- **The task**: Among the records below, which lines contain the string "dimensione"? Report them.

- **Records for this exercise**:
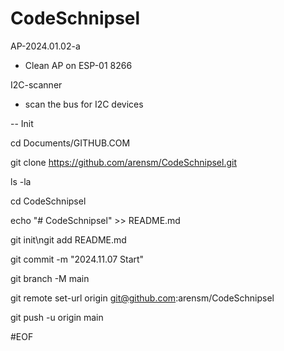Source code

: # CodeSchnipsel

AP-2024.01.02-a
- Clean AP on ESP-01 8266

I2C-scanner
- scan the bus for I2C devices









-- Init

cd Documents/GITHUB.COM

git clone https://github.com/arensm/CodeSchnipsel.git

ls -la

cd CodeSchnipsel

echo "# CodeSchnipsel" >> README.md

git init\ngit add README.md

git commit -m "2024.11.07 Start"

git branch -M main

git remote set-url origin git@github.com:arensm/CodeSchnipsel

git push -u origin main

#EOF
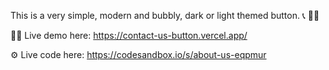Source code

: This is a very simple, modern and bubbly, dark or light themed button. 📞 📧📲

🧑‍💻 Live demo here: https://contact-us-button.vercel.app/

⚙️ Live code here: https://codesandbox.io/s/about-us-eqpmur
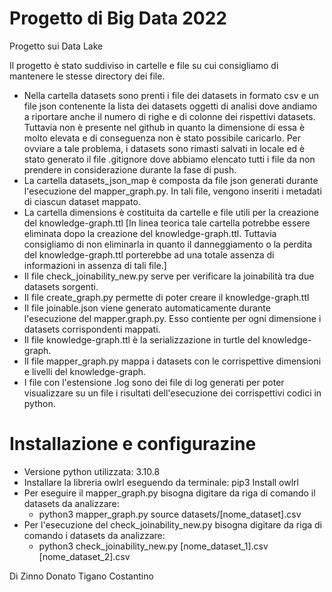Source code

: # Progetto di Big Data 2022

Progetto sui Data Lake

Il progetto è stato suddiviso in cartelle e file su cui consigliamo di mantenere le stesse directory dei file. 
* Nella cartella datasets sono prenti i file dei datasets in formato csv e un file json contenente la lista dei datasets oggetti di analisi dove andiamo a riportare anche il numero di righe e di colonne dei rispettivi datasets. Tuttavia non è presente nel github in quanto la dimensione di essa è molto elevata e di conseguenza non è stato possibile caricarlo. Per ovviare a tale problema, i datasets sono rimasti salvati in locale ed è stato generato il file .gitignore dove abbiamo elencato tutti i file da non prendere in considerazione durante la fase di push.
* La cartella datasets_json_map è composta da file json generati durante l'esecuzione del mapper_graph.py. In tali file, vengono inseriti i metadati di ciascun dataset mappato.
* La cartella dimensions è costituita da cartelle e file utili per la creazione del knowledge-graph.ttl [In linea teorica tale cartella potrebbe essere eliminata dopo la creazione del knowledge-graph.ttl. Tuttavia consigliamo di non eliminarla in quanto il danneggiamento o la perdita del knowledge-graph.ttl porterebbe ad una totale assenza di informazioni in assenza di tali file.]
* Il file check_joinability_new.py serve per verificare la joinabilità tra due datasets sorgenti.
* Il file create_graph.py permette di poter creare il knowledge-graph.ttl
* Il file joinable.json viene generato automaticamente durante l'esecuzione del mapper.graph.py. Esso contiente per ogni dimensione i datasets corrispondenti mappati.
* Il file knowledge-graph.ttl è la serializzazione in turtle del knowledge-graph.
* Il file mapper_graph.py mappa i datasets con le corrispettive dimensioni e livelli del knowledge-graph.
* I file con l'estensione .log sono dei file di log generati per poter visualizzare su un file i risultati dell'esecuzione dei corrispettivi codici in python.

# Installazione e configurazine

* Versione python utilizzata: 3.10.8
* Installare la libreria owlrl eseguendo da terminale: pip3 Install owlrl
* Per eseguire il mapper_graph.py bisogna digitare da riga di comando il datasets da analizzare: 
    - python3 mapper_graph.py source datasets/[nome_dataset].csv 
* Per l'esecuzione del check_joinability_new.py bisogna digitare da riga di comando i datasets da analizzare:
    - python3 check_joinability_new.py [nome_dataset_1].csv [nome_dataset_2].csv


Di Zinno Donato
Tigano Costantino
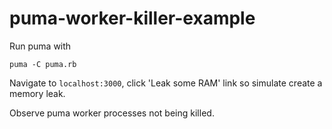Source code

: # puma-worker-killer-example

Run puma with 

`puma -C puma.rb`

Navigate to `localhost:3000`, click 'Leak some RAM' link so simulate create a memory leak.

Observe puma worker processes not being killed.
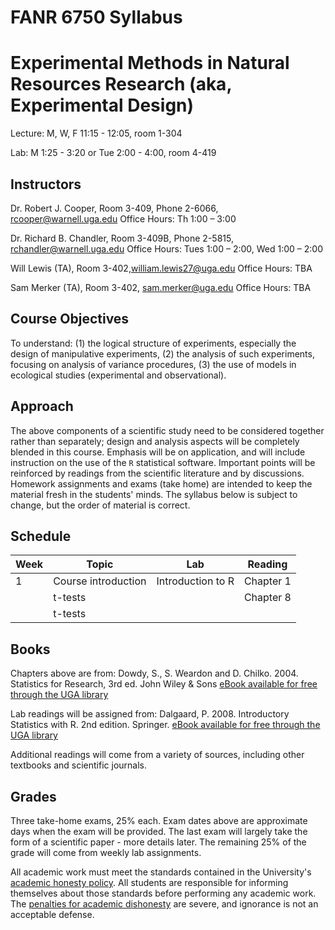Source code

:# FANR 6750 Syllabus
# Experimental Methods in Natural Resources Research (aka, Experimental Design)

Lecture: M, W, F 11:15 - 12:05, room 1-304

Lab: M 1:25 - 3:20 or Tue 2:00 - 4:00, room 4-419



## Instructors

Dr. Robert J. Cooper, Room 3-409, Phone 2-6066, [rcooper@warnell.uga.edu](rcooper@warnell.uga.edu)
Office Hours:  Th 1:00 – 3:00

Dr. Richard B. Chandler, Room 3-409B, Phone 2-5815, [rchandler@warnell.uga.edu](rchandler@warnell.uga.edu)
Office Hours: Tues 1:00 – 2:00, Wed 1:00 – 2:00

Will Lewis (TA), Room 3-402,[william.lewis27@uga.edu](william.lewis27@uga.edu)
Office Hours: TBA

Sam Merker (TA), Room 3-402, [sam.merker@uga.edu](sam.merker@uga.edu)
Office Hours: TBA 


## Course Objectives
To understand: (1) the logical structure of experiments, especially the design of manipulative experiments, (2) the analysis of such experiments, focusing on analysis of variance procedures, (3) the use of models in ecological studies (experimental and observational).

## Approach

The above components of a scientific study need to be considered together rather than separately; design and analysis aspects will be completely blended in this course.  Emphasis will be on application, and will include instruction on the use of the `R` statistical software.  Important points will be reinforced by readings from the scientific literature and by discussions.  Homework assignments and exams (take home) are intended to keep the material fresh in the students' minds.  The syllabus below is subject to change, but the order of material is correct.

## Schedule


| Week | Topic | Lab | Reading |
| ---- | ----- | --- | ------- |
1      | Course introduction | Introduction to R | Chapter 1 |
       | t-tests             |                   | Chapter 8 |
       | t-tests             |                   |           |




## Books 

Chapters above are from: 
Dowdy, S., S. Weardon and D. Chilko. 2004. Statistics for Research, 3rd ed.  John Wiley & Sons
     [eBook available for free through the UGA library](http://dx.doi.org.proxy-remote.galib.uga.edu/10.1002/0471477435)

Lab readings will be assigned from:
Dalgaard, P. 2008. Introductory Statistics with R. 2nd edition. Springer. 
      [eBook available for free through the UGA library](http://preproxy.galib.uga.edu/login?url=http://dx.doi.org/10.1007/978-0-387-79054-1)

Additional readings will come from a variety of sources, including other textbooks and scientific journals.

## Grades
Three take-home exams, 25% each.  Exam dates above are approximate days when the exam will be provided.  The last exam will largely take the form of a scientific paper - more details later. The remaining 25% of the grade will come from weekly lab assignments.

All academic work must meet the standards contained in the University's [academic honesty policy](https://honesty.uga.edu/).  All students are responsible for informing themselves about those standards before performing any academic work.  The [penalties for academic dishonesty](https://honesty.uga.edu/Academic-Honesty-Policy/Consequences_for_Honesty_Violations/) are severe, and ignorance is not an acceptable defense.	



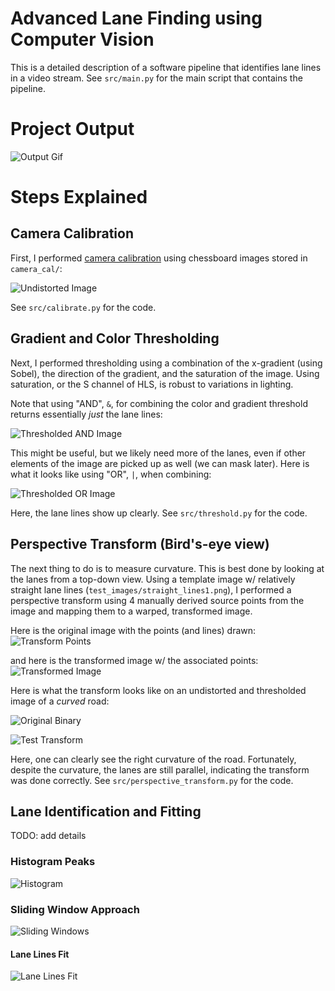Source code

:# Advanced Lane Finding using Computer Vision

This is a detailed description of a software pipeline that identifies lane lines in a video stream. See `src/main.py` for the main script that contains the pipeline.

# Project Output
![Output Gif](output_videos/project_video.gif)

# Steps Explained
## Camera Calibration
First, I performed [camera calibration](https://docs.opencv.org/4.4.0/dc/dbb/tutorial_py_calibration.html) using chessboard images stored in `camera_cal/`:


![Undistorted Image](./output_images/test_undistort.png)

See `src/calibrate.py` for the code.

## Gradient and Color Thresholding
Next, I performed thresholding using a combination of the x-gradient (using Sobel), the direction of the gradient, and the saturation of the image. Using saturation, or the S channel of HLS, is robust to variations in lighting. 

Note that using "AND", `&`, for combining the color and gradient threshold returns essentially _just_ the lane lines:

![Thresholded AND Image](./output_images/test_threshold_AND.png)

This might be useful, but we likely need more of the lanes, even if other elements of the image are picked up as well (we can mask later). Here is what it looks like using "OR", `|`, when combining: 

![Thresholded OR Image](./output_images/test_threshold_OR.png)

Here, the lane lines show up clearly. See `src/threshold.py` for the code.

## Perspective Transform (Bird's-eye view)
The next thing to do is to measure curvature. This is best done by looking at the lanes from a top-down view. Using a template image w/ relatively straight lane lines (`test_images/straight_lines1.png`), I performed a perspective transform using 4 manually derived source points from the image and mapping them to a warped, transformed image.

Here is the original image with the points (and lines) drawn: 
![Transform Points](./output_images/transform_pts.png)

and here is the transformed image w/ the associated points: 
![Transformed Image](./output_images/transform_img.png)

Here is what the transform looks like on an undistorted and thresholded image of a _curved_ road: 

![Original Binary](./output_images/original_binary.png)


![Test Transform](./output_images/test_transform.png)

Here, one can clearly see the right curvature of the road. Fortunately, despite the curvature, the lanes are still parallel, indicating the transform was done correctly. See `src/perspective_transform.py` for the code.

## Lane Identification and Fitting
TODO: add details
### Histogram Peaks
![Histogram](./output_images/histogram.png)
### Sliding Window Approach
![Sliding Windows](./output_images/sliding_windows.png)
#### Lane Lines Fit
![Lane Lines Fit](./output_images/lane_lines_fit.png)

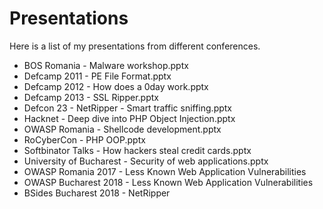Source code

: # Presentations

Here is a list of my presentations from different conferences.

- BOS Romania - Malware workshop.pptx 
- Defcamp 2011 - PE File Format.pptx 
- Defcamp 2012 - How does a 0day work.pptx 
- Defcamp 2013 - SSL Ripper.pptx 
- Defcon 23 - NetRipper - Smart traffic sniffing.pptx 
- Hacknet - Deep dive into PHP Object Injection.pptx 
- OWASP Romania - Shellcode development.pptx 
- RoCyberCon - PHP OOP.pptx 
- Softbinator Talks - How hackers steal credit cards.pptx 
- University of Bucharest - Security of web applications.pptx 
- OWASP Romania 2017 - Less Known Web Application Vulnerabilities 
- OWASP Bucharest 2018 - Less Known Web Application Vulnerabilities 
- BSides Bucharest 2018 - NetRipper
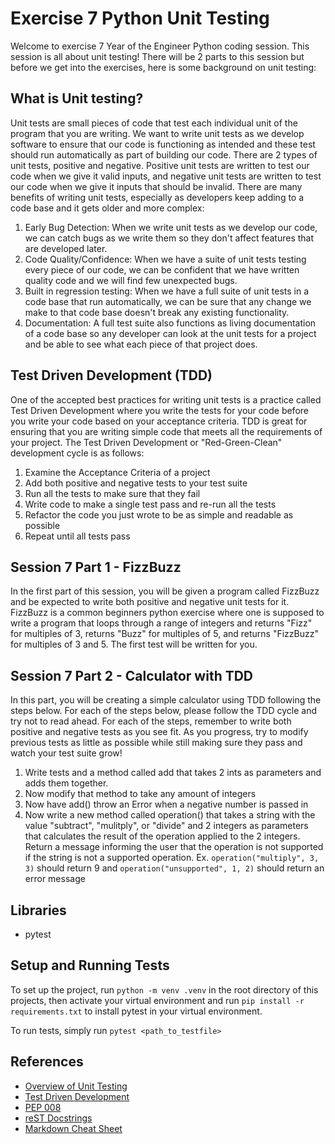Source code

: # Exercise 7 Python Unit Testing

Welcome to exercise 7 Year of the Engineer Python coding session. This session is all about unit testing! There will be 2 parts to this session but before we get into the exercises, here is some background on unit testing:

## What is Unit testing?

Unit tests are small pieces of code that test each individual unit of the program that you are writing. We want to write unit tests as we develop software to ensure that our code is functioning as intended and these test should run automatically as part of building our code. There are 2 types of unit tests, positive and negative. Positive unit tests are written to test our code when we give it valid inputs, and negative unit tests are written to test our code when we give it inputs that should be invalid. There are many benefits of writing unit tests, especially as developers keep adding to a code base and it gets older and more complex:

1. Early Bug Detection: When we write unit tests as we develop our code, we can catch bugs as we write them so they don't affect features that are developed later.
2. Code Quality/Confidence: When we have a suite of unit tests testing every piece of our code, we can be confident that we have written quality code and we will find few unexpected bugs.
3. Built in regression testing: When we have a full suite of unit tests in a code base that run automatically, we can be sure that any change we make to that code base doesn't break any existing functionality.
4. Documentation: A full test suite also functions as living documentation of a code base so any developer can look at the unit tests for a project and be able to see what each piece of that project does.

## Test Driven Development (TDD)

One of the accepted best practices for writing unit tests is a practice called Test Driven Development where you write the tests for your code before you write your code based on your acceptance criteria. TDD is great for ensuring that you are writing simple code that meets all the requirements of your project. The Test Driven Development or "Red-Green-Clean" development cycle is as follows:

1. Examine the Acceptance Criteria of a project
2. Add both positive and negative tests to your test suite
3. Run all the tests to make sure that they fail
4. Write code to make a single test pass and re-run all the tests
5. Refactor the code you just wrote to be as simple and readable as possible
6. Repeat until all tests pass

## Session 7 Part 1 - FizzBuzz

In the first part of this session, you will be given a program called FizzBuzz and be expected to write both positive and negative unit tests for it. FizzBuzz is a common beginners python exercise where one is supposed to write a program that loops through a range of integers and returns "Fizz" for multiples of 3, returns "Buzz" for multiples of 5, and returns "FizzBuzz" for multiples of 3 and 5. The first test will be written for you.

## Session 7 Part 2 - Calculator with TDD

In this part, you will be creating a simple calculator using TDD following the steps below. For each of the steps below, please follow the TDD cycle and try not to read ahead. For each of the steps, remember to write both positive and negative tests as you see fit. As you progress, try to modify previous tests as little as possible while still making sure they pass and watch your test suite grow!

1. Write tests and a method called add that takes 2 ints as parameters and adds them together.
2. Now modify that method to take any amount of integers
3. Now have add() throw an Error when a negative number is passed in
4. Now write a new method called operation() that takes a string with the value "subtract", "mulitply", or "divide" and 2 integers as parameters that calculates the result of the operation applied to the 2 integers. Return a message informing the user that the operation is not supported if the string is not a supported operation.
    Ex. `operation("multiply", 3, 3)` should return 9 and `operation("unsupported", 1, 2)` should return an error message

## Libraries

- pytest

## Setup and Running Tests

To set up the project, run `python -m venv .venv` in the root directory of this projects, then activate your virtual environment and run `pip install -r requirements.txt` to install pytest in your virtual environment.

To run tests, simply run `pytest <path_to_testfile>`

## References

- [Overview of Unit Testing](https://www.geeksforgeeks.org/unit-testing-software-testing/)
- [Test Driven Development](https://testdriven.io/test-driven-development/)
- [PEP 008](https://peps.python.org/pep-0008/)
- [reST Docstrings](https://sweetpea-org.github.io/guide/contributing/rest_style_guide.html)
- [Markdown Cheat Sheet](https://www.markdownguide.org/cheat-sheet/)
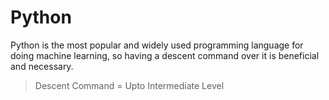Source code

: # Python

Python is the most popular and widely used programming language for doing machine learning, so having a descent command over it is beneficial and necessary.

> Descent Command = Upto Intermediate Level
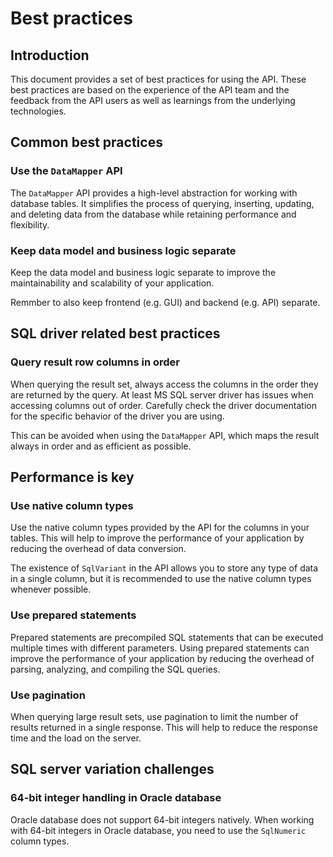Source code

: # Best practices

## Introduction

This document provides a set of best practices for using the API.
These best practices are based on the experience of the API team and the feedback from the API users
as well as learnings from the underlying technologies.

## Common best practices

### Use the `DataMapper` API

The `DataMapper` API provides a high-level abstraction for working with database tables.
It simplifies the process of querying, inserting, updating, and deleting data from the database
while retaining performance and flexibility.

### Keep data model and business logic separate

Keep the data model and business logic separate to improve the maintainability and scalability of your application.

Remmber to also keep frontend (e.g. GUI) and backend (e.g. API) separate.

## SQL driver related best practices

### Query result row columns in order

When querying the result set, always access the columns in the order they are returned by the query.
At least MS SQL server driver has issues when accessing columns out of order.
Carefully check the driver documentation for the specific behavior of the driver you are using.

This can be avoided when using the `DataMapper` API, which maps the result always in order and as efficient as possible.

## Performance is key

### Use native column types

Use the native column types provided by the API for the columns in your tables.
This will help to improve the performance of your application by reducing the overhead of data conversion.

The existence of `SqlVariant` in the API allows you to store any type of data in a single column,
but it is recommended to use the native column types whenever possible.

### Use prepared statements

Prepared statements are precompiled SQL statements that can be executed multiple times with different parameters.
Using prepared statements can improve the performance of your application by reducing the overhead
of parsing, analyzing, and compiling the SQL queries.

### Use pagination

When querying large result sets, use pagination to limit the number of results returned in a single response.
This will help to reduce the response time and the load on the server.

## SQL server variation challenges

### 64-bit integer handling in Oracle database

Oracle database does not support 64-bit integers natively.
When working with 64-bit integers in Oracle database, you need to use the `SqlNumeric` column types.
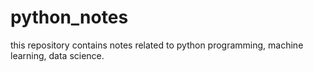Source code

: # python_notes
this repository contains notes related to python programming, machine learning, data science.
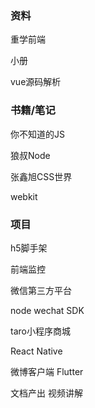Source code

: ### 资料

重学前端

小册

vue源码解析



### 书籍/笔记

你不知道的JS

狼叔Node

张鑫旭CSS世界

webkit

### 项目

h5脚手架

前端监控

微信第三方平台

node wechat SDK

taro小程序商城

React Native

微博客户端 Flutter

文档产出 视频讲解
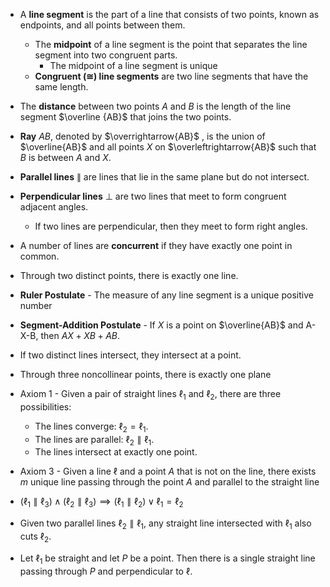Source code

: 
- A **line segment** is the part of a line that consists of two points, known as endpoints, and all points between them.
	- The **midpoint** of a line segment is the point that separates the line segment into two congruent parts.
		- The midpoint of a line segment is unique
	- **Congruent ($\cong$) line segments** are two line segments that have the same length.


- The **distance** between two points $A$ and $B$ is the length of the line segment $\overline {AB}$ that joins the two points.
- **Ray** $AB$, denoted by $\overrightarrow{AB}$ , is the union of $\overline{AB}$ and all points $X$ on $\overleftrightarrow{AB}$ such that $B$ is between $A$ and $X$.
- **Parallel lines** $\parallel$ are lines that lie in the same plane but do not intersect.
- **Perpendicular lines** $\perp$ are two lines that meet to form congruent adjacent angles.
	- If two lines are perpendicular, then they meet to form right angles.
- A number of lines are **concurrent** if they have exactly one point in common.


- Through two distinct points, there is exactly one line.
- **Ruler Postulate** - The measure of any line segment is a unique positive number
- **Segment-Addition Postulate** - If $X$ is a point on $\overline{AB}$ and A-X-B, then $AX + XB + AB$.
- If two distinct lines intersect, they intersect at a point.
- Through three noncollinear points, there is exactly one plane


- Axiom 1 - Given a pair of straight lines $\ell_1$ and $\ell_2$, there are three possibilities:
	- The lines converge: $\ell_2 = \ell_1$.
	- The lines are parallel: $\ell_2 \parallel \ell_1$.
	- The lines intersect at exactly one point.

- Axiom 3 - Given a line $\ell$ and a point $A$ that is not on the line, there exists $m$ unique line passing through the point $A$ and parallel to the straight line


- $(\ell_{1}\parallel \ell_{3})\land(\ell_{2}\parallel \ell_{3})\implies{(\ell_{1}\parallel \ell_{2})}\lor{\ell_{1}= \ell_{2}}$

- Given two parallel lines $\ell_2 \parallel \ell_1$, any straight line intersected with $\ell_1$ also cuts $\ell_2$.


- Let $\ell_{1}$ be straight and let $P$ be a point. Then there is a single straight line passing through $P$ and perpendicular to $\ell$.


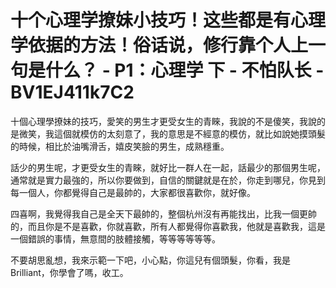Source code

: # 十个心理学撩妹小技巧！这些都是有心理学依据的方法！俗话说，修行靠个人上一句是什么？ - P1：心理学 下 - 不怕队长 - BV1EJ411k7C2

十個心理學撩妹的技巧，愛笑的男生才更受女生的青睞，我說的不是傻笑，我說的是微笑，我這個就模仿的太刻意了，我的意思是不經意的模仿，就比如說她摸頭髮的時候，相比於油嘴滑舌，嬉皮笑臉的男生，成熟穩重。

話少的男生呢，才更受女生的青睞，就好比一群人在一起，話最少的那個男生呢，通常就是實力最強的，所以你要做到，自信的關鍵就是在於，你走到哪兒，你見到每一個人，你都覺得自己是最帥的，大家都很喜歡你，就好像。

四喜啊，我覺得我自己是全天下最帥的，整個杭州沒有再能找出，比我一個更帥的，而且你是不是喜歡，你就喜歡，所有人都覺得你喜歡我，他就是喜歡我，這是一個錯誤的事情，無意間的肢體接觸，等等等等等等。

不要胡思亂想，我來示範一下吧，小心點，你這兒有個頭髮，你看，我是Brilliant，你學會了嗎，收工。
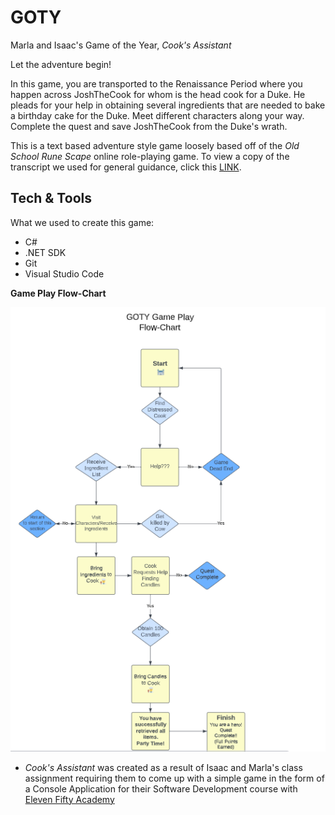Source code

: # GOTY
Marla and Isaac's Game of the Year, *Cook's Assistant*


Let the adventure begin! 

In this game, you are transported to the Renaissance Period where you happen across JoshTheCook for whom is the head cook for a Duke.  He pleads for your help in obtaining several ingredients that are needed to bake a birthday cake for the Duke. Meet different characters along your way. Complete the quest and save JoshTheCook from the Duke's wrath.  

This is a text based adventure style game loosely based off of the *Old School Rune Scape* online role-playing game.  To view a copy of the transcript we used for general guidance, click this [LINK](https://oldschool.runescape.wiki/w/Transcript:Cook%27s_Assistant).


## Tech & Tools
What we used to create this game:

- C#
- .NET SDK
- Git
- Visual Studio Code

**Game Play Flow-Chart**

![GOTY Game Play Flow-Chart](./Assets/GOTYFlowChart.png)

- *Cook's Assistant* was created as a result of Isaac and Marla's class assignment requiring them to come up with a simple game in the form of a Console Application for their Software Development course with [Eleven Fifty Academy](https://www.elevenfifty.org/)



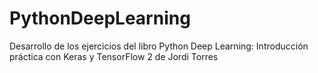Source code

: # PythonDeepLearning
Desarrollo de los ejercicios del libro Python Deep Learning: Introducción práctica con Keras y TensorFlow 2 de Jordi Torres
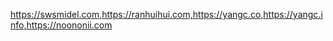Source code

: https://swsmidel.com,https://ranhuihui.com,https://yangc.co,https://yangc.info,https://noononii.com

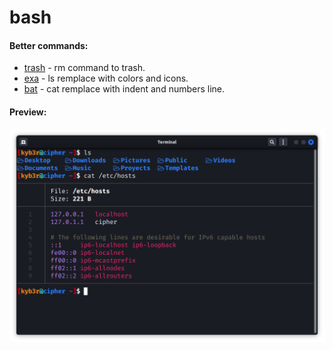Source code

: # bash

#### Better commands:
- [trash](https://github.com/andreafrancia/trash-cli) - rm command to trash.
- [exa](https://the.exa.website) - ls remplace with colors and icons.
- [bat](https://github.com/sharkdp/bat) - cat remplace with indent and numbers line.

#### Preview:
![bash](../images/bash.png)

- **Solution to the problem**:
* Nella cartella datasets sono prenti i file dei datasets in formato csv e un file json contenente la lista dei datasets oggetti di analisi dove andiamo a riportare anche il numero di righe e di colonne dei rispettivi datasets. Tuttavia non è presente nel github in quanto la dimensione di essa è molto elevata e di conseguenza non è stato possibile caricarlo. Per ovviare a tale problema, i datasets sono rimasti salvati in locale ed è stato generato il file .gitignore dove abbiamo elencato tutti i file da non prendere in considerazione durante la fase di push.
* Il file joinable.json viene generato automaticamente durante l'esecuzione del mapper.graph.py. Esso contiente per ogni dimensione i datasets corrispondenti mappati.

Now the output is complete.